The motivation of using IDFGs for finding similar programs is that programs that perform similar algorithmic tasks such as sorting or searching in collections use a similar set of base types and perform similar operations on them. In contrast to the ACG which focuses on finding programs with similar API usage, the IDFG is used to find programs that use similar algorithms. That is, while we envision a typical scenario for ACG usage as a user trying to understand how to use a particular API, we think of the ICFG as a tool to find a method (in an API) that could be used to replace an algorithm in the user’s program.

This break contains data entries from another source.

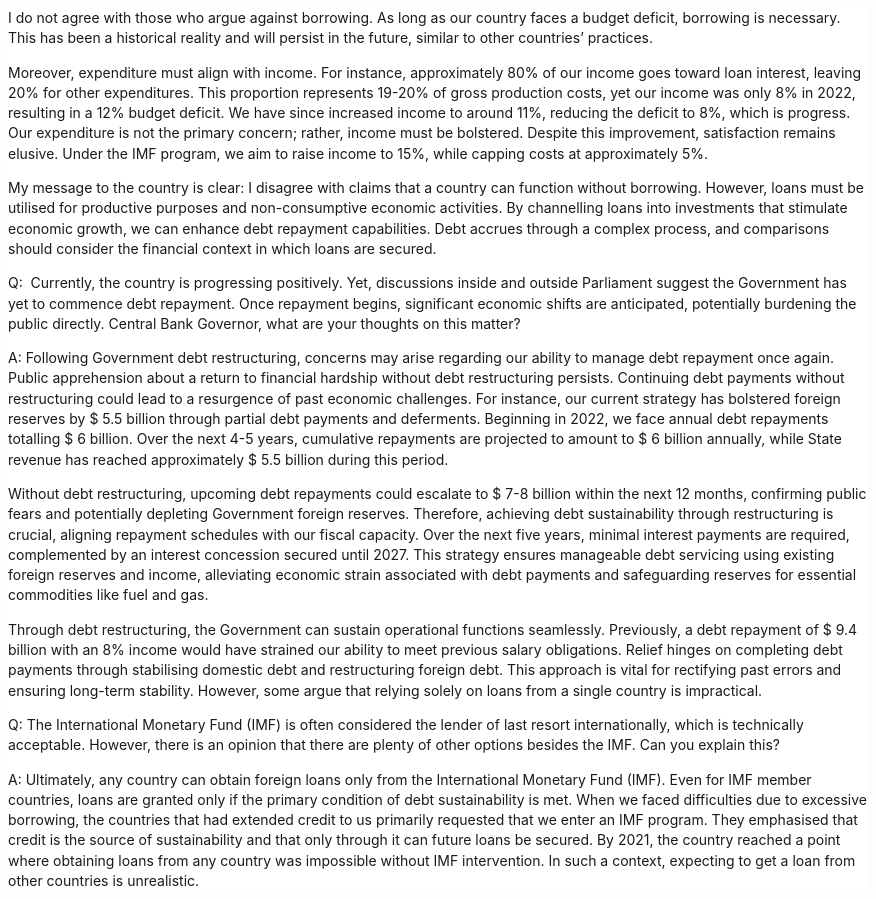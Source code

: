 I do not agree with those who argue against borrowing. As long as our country faces a budget deficit, borrowing is necessary. This has been a historical reality and will persist in the future, similar to other countries’ practices.

Moreover, expenditure must align with income. For instance, approximately 80% of our income goes toward loan interest, leaving 20% for other expenditures. This proportion represents 19-20% of gross production costs, yet our income was only 8% in 2022, resulting in a 12% budget deficit. We have since increased income to around 11%, reducing the deficit to 8%, which is progress. Our expenditure is not the primary concern; rather, income must be bolstered. Despite this improvement, satisfaction remains elusive. Under the IMF program, we aim to raise income to 15%, while capping costs at approximately 5%.

My message to the country is clear: I disagree with claims that a country can function without borrowing. However, loans must be utilised for productive purposes and non-consumptive economic activities. By channelling loans into investments that stimulate economic growth, we can enhance debt repayment capabilities. Debt accrues through a complex process, and comparisons should consider the financial context in which loans are secured.

Q:  Currently, the country is progressing positively. Yet, discussions inside and outside Parliament suggest the Government has yet to commence debt repayment. Once repayment begins, significant economic shifts are anticipated, potentially burdening the public directly. Central Bank Governor, what are your thoughts on this matter?

A: Following Government debt restructuring, concerns may arise regarding our ability to manage debt repayment once again. Public apprehension about a return to financial hardship without debt restructuring persists. Continuing debt payments without restructuring could lead to a resurgence of past economic challenges. For instance, our current strategy has bolstered foreign reserves by $ 5.5 billion through partial debt payments and deferments. Beginning in 2022, we face annual debt repayments totalling $ 6 billion. Over the next 4-5 years, cumulative repayments are projected to amount to $ 6 billion annually, while State revenue has reached approximately $ 5.5 billion during this period.

Without debt restructuring, upcoming debt repayments could escalate to $ 7-8 billion within the next 12 months, confirming public fears and potentially depleting Government foreign reserves. Therefore, achieving debt sustainability through restructuring is crucial, aligning repayment schedules with our fiscal capacity. Over the next five years, minimal interest payments are required, complemented by an interest concession secured until 2027. This strategy ensures manageable debt servicing using existing foreign reserves and income, alleviating economic strain associated with debt payments and safeguarding reserves for essential commodities like fuel and gas.

Through debt restructuring, the Government can sustain operational functions seamlessly. Previously, a debt repayment of $ 9.4 billion with an 8% income would have strained our ability to meet previous salary obligations. Relief hinges on completing debt payments through stabilising domestic debt and restructuring foreign debt. This approach is vital for rectifying past errors and ensuring long-term stability. However, some argue that relying solely on loans from a single country is impractical.

Q: The International Monetary Fund (IMF) is often considered the lender of last resort internationally, which is technically acceptable. However, there is an opinion that there are plenty of other options besides the IMF. Can you explain this?

A: Ultimately, any country can obtain foreign loans only from the International Monetary Fund (IMF). Even for IMF member countries, loans are granted only if the primary condition of debt sustainability is met. When we faced difficulties due to excessive borrowing, the countries that had extended credit to us primarily requested that we enter an IMF program. They emphasised that credit is the source of sustainability and that only through it can future loans be secured. By 2021, the country reached a point where obtaining loans from any country was impossible without IMF intervention. In such a context, expecting to get a loan from other countries is unrealistic.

Figure 4 shows the IDFG for our example from Fig. 2. Each oval node corresponds to a program variable or a new expression, each octagon shaped node is a call to a procedure that could not be inlined (e.g., because it is a library call to which no source code is available). To obtain a more canonical representation, we label the nodes with the types of the program variables instead of the name. As an abstraction, we represent types that are not visible outside the current application with a question mark. We discuss possible ways of how to represent nonprimitive Java types in the IDFG in the future work.
5 Evaluation
5.1 Evaluation of Code Similarity Using IDFG
We use the CodeJam dataset as a benchmark for evaluating our method of finding similar programs. This dataset consists of all the solutions to programming problems used in the Google Code Jam competition from 2008 to 2015. One advantage of using the CodeJam dataset is that the problemsolution setting acts as a free oracle for checking whether two programs are similar, since two solutions of the same problem must be inputoutput equivalent for the set of input test cases provided by Google (although several algorithms may exist as acceptable solutions). One downside of this dataset is that since the problems are highly algorithmic in nature (as opposed to large software design), many solution programs just operate on builtin datatypes and the only library classes that are frequently used are String and StringBuffer. This restricts our graph choices to IDFG instead of ACG. Another downside is that code quality is relatively low compared to well established opensourced projects since the programs were produced in a competition environment with tight time constraints. An undesirable effect of this is that some programs could not be included in the experiments because of nonstandard entry points (no main method), or other compilation issues (nonunicode characters in the source files).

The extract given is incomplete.